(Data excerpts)
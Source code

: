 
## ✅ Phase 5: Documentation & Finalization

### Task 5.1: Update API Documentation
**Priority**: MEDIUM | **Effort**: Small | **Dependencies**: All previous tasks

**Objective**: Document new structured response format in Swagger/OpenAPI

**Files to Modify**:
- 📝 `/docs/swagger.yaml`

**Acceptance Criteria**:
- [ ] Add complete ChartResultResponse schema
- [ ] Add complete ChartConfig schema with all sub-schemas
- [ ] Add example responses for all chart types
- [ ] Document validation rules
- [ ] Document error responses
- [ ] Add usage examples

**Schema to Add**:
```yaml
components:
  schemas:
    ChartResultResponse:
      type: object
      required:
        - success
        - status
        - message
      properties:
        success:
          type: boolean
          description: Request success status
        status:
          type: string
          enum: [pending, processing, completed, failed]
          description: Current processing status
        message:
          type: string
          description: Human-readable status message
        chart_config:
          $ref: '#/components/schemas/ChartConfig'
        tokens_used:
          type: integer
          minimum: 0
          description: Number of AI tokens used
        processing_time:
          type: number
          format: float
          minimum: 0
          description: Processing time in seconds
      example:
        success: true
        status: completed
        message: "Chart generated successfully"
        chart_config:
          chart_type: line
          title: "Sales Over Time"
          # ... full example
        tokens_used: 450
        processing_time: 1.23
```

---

• WHAT YOU NEED TO DO: Return each line of the records above in which the word "status" occurs.

• SOLVED EXERCISE:
        - status
          description: Request success status
        status:
          description: Current processing status
          description: Human-readable status message
        status: completed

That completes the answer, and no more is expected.